I'm with this guy. He's really sweet to me and constantly tells me how beautiful I am. It's wonderful to be around him. But on Saturday night we had sex without a condom and he didn't pull out. I was so freaked out! He was totally nice and took me to get the morning after pill. I almost cried when I took it, it just felt so wrong and terrible.
He feels bad, like it's his fault. But really it's both of our faults and I don't blame him at all. Despite that, I still feel terrible, and the worry over getting pregnant is making me crazy. I know there's almost no chance but... you know. It's still scary.
I wish it weren't true, but the whole ordeal makes me feel extremely lonely. I don't really have people I want to talk to about it, and I feel awful telling the guy. I don't want him to feel guilty. I scheduled an appointment with planned parenthood, but I'm scared to go. What if it's really scary there? I'm so nervous.
The one great thing about all this is that I'm eating less and I've gotten down to the 130's again, the first time I've seen those numbers since 2011. I'm hoping by July I'll be solidly in the 120's. I know that sounds slow to you guys, but I've always been slow to lose, even with lots of diet and exercise.
Wish me luck, lovelies.
The morning after pill is a life saver, not something horrible. Horrible is having a child when you're not ready for it. Stay strong.
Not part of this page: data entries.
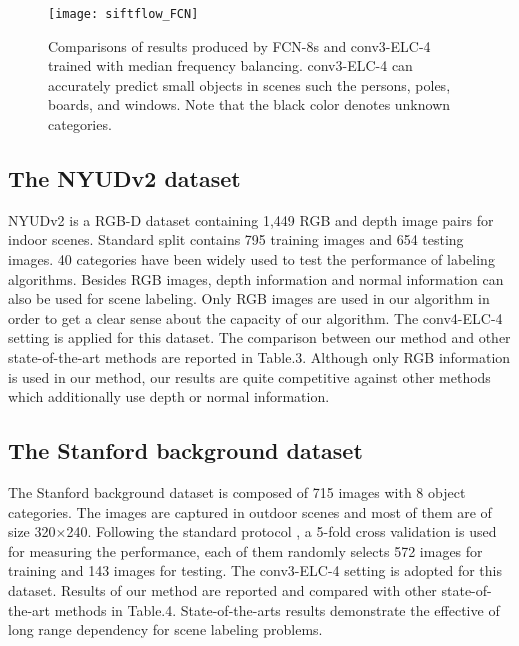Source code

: \documentclass[10pt,twocolumn,letterpaper]{article}
\begin{document}
\begin{figure}
\begin{center}
   \texttt{[image: siftflow\_FCN]}
\end{center}
   \caption{Comparisons of results produced by FCN-8s \cite{3} and conv3-ELC-4 trained with median frequency balancing. conv3-ELC-4 can accurately predict small objects in scenes such the persons, poles, boards, and windows. Note that the black color denotes unknown categories.}
\label{fig:siftflow}
\end{figure}



\subsection{The NYUDv2 dataset}
NYUDv2 is a RGB-D dataset containing 1,449 RGB and depth image pairs for indoor scenes. Standard split contains 795 training images and 654 testing images. 40 categories \cite{38} have been widely used to test the performance of labeling algorithms. Besides RGB images, depth information \cite{3,39} and normal information \cite{2} can also be used for scene labeling. Only RGB images are used in our algorithm in order to get a clear sense about the capacity of our algorithm. The conv4-ELC-4 setting is applied for this dataset. The comparison between our method and other state-of-the-art methods are reported in Table.3. Although only RGB information is used in our method, our results are quite competitive against other methods which additionally use depth or normal information.




\subsection{The Stanford background dataset}
The Stanford background dataset is composed of 715 images with 8 object categories. The images are captured in outdoor scenes and most of them are of size 320$\times$240. Following the standard protocol \cite{36}, a 5-fold cross validation is used for measuring the performance, each of them randomly selects 572 images for training and 143 images for testing. The conv3-ELC-4 setting is adopted for this dataset. Results of our method are reported and compared with other state-of-the-art methods in Table.4. State-of-the-arts results demonstrate the effective of long range dependency for scene labeling problems.
\end{document}
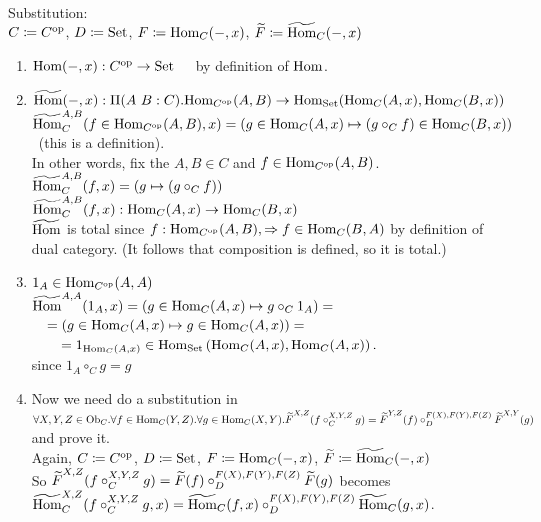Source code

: \documentclass[10pt,a4paper]{article}
\begin{document}
\myprf\\
Substitution:\\
$C \coloneqq C^\op$, 
$D \coloneqq \Set$, 
$F \coloneqq \Hom_C(-,x)$, 
$\FMor \coloneqq \HomMor_C(-,x)$\\
\begin{enumerate}
\item $\Hom(-, x) : C^\op \to \Set$\ \ \ by definition of $\Hom$.
\item $\HomMor(-, x) :\Pi(A\ B:C).\Hom_{C^\op}(A,B) \to \Hom_\Set(\Hom_C(A,x), \Hom_C(B,x))$\\
$\HomMor_C^{A,B}(f\in\Hom_{C^\op}(A,B), x) = (g \in\Hom_C(A,x) \mapsto (g \circ_C f) \in\Hom_C(B,x))$\ (this is a definition).\\
In other words, fix the $A,B\in C$ and $f\in\Hom_{C^\op}(A,B)$.\\
$\HomMor_C^{A,B}(f, x) = (g\mapsto (g \circ_C f))$\\
$\HomMor_C^{A,B}(f, x) : \Hom_C(A,x) \to \Hom_C(B,x)$
\\
$\HomMor$ is total since $f:\Hom_{C^\op}(A,B), \Rightarrow f\in\Hom_C(B,A)$ by definition of dual category. (It follows that composition is defined, so it is total.)
\item $1_A\in\Hom_{C^\op}(A,A)$\\
$\HomMor^{A,A}(1_A, x) = \left(g \in\Hom_C(A,x)\mapsto g \circ_C 1_A\right) = $\\
$\quad = \left(g \in\Hom_C(A,x) \mapsto g \in\Hom_C(A,x)\right) =$\\
$\quad \quad = 1_{\Hom_C(A,x)} \in \Hom_\Set\left(\Hom_C(A,x), \Hom_C(A,x)\right).$\\
since $1_A \circ_C g = g$\\
\item Now we need do a substitution in
$\forall X,Y,Z \in \Ob_C.\forall f\in\Hom_C(Y,Z).\forall g\in\Hom_C(X,Y). \FMor^{X,Z}(f\circ_C^{X,Y,Z} g)=\FMor^{Y,Z}(f)\circ_D^{F(X),F(Y),F(Z)} \FMor^{X,Y}(g)$ and prove it.\\
Again, $C \coloneqq C^\op$, 
$D \coloneqq \Set$, 
$F \coloneqq \Hom_C(-,x)$, 
$\FMor \coloneqq \HomMor_C(-,x)$\\
So $\FMor^{X,Z}(f\circ_C^{X,Y,Z} g)=\FMor(f)\circ_D^{F(X),F(Y),F(Z)} \FMor(g)$ becomes\\
$\HomMor_C^{X,Z}(f\circ_C^{X,Y,Z} g, x)=\HomMor_C(f,x)\circ_D^{F(X),F(Y),F(Z)} \HomMor_C(g,x)$.\\

\end{enumerate}
\end{document}

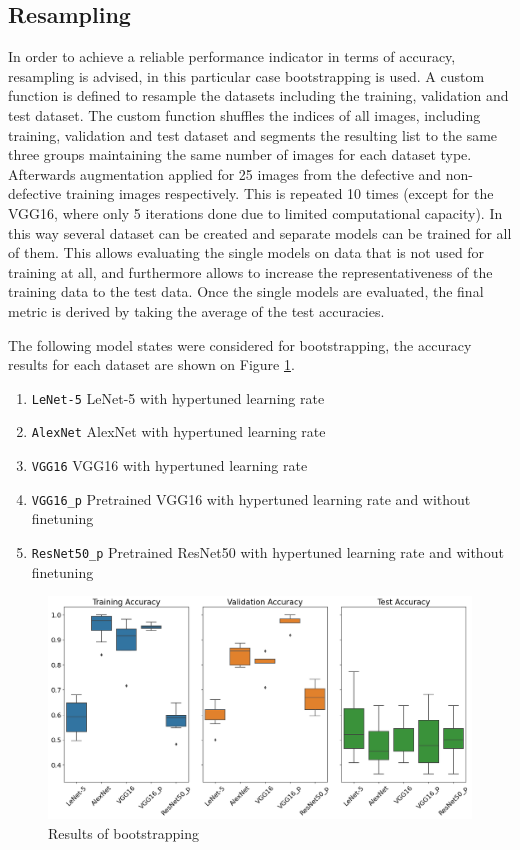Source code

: \documentclass[10pt, final]{article}
\begin{document}
\subsection{Resampling}
In order to achieve a reliable performance indicator in terms of accuracy, resampling is advised, in this particular
case bootstrapping is used.
A custom function is defined to resample the datasets including the training, validation and test dataset.
The custom function shuffles the indices of all images, including training, validation and test dataset and segments
the resulting list to the same three groups maintaining the same number of images for each dataset type.
Afterwards augmentation applied for 25 images from the defective and non-defective training images respectively.
This is repeated 10 times (except for the VGG16, where only 5 iterations done due to limited computational capacity).
In this way several dataset can be created and separate models can be trained for all of them.
This allows evaluating the single models on data that is not used for training at all, and furthermore allows to increase
the representativeness of the training data to the test data.
Once the single models are evaluated, the final metric is derived by taking the average of the test accuracies.

The following model states were considered for bootstrapping, the accuracy results for each dataset are shown on
Figure \ref{fig:bootstrap_results}.

\begin{enumerate}
	\item \lstinline{LeNet-5} LeNet-5 with hypertuned learning rate
	\item \lstinline{AlexNet} AlexNet with hypertuned learning rate
	\item \lstinline{VGG16} VGG16 with hypertuned learning rate
	\item \lstinline{VGG16_p} Pretrained VGG16 with hypertuned learning rate and without finetuning
	\item \lstinline{ResNet50_p} Pretrained ResNet50 with hypertuned learning rate and without finetuning
\end{enumerate}

\begin{figure}[!ht]
	\centering
	\includegraphics[width=\textwidth]{./tex_graphs/bootstrap_results.png}
	\caption{Results of bootstrapping}
	\label{fig:bootstrap_results}
\end{figure}
\end{document}
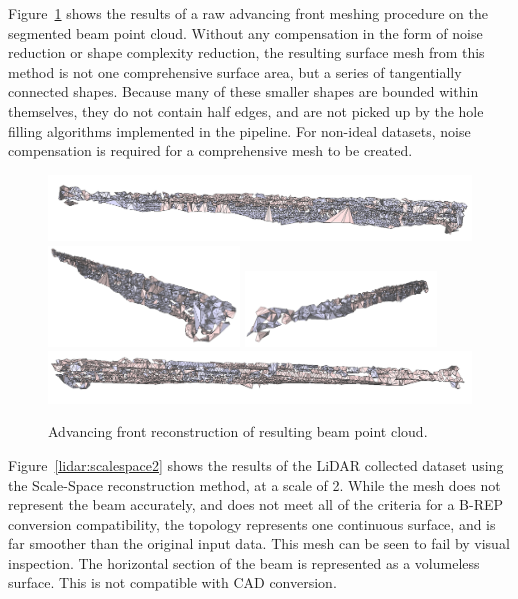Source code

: \documentclass[12pt]{drexelthesis}
\begin{document}
Figure~\ref{lidar:advancefront} shows the results of a raw advancing front meshing procedure on the segmented beam point cloud. Without any compensation in the form of noise reduction or shape complexity reduction, the resulting surface mesh from this method is not one comprehensive surface area, but a series of tangentially connected shapes. Because many of these smaller shapes are bounded within themselves, they do not contain half edges, and are not picked up by the hole filling algorithms implemented in the pipeline. For non-ideal datasets, noise compensation is required for a comprehensive mesh to be created.


\begin{figure}[!ht]
	\centering
		\includegraphics[width=5in]{real-lab-scans/meshedNeat/advancedfront00.png}
		\includegraphics[width=2in]{real-lab-scans/meshedNeat/advancedfront01.png}
		\includegraphics[width=2in]{real-lab-scans/meshedNeat/advancedfront02.png}
		\includegraphics[width=5in]{real-lab-scans/meshedNeat/advancedfront03.png}
		\caption[Advancing front reconstruction of segmented LiDAR data]{\centering Advancing front reconstruction of resulting beam point cloud.}
	\label{lidar:advancefront}
\end{figure}

Figure~\ref{lidar:scalespace2} shows the results of the LiDAR collected dataset using the Scale-Space reconstruction method, at a scale of 2. While the mesh does not represent the beam accurately, and does not meet all of the criteria for a B-REP conversion compatibility, the topology represents one continuous surface, and is far smoother than the original input data. This mesh can be seen to fail by visual inspection. The horizontal section of the beam is represented as a volumeless surface. This is not compatible with CAD conversion.
\end{document}
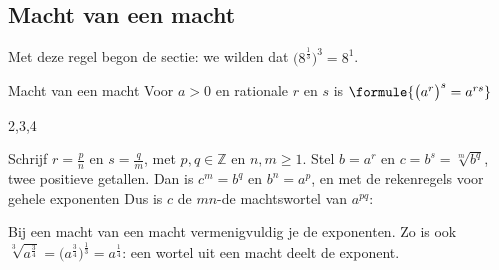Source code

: \begin{oefeningen}
\end{oefeningen}

\subsection{Macht van een macht}

Met deze regel begon de sectie: we wilden dat $\bigl(8^{\frac13}\bigr)^3 = 8^1$. 

\begin{theorie}
\begin{stelling}{Macht van een macht}
Voor $a > 0$ en rationale $r$ en $s$ is \qquad $\formule{\bigl(a^r\bigr)^s = a^{rs}}$
\end{stelling}
\begin{alleenvoor}{2,3,4}
\begin{bewijs}
Schrijf $r = \frac{p}{n}$ en $s = \frac{q}{m}$, met $p, q \in \mathbb{Z}$ en $n, m \geqslant 1$. Stel $b = a^r$ en $c = b^s = \sqrt[m]{b^q}$, twee positieve getallen. Dan is $c^m = b^q$ en $b^n = a^p$, en met de rekenregels voor gehele exponenten
Dus is $c$ de $mn$-de machtswortel van $a^{pq}$:
\end{bewijs}
\end{alleenvoor}
\end{theorie}

Bij een macht van een macht vermenigvuldig je de exponenten. Zo is ook $\sqrt[3]{a^{\frac34}} = \bigl(a^{\frac34}\bigr)^{\frac13} = a^{\frac14}$: een wortel uit een macht deelt de exponent.


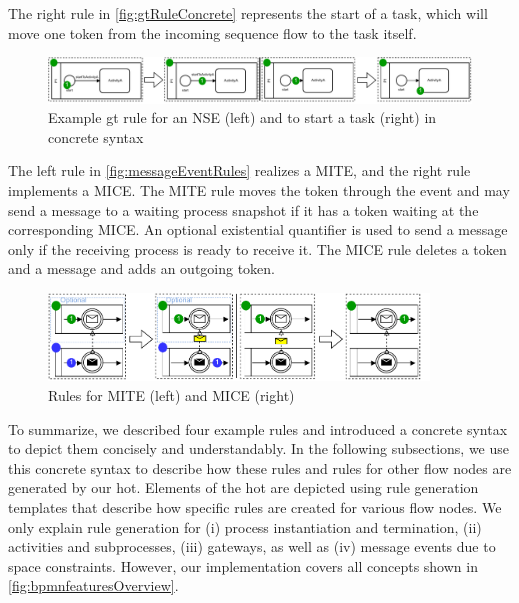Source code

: \documentclass[runningheads]{llncs}
\begin{document}
The right rule in \autoref{fig:gtRuleConcrete} represents the start of a task, which will move one token from the incoming sequence flow to the task itself.

\begin{figure}[ht]
    \centering
  \includegraphics[width=1\textwidth]{images/rule_concrete.pdf}
  \caption{Example \gls*{gt} rule for an NSE (left) and to start a task (right) in concrete syntax}
  \label{fig:gtRuleConcrete}
\end{figure}

The left rule in \autoref{fig:messageEventRules} realizes a MITE, and the right rule implements a MICE.
The MITE rule moves the token through the event and may send a message to a waiting process snapshot if it has a token waiting at the corresponding MICE.
An optional existential quantifier \cite{rensinkNestedQuantificationGraph2006} is used to send a message only if the receiving process is ready to receive it.
The MICE rule deletes a token and a message and adds an outgoing token.

\begin{figure}[ht]
    \centering
    \includegraphics[width=0.9\textwidth]{images/bpmn_semantics-message-events.pdf}
    \caption{Rules for MITE (left) and MICE (right)}
    \label{fig:messageEventRules}
\end{figure}

To summarize, we described four example rules and introduced a concrete syntax to depict them concisely and understandably.
In the following subsections, we use this concrete syntax to describe how these rules and rules for other flow nodes are generated by our \gls*{hot}.
Elements of the \gls*{hot} are depicted using rule generation templates that describe how specific rules are created for various flow nodes.
We only explain rule generation for (i) process instantiation and termination, (ii) activities and subprocesses, (iii) gateways, as well as (iv) message events due to space constraints.
However, our implementation covers all concepts shown in \autoref{fig:bpmnfeaturesOverview}.
\end{document}

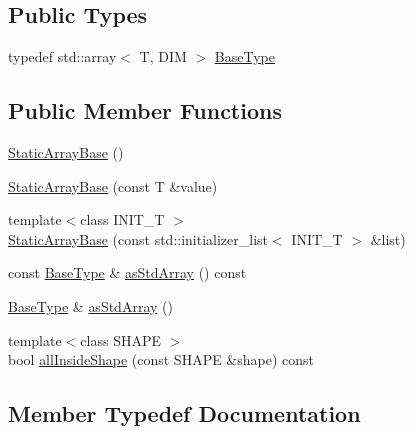 \subsection*{Public Types}
\begin{DoxyCompactItemize}
\item 
typedef std\+::array$<$ T, D\+IM $>$ \hyperlink{classnifty_1_1array_1_1StaticArrayBase_a3f376d2a24fad3a47021c36657494759}{Base\+Type}
\end{DoxyCompactItemize}
\subsection*{Public Member Functions}
\begin{DoxyCompactItemize}
\item 
\hyperlink{classnifty_1_1array_1_1StaticArrayBase_ab15a9b2d0259a54795ffc5aac8d62e50}{Static\+Array\+Base} ()
\item 
\hyperlink{classnifty_1_1array_1_1StaticArrayBase_aa798253fef388d6c0d0fd3d436784e79}{Static\+Array\+Base} (const T \&value)
\item 
{\footnotesize template$<$class I\+N\+I\+T\+\_\+T $>$ }\\\hyperlink{classnifty_1_1array_1_1StaticArrayBase_a6d8d83f91ab1ba26d94d9a5915f98bb0}{Static\+Array\+Base} (const std\+::initializer\+\_\+list$<$ I\+N\+I\+T\+\_\+T $>$ \&list)
\item 
const \hyperlink{classnifty_1_1array_1_1StaticArrayBase_a3f376d2a24fad3a47021c36657494759}{Base\+Type} \& \hyperlink{classnifty_1_1array_1_1StaticArrayBase_a88a05591be79803231598c1c32025ac3}{as\+Std\+Array} () const
\item 
\hyperlink{classnifty_1_1array_1_1StaticArrayBase_a3f376d2a24fad3a47021c36657494759}{Base\+Type} \& \hyperlink{classnifty_1_1array_1_1StaticArrayBase_a205328f2e3ad922e007afe0f9f3e819b}{as\+Std\+Array} ()
\item 
{\footnotesize template$<$class S\+H\+A\+PE $>$ }\\bool \hyperlink{classnifty_1_1array_1_1StaticArrayBase_ae9258cc672d2873aadc346d7c0cc0911}{all\+Inside\+Shape} (const S\+H\+A\+PE \&shape) const
\end{DoxyCompactItemize}


\subsection{Member Typedef Documentation}
\mbox{\label{classnifty_1_1array_1_1StaticArrayBase_a3f376d2a24fad3a47021c36657494759}}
ReplyDeleteHow kind of you. Yes, I realize it's helping me a lot wich is why I took it. But to me this was a frightening and traumatic experience. So don't go telling me what was and wasn't horrible.
DeleteOh that is scary :( I hope all goes well. Planned Parenthood is a good place. I think it won't be scary, but definitely understand the fear! I still haven't gone for my "lady doctor" appointment...ever...because I'm so nervous. Good luck hun!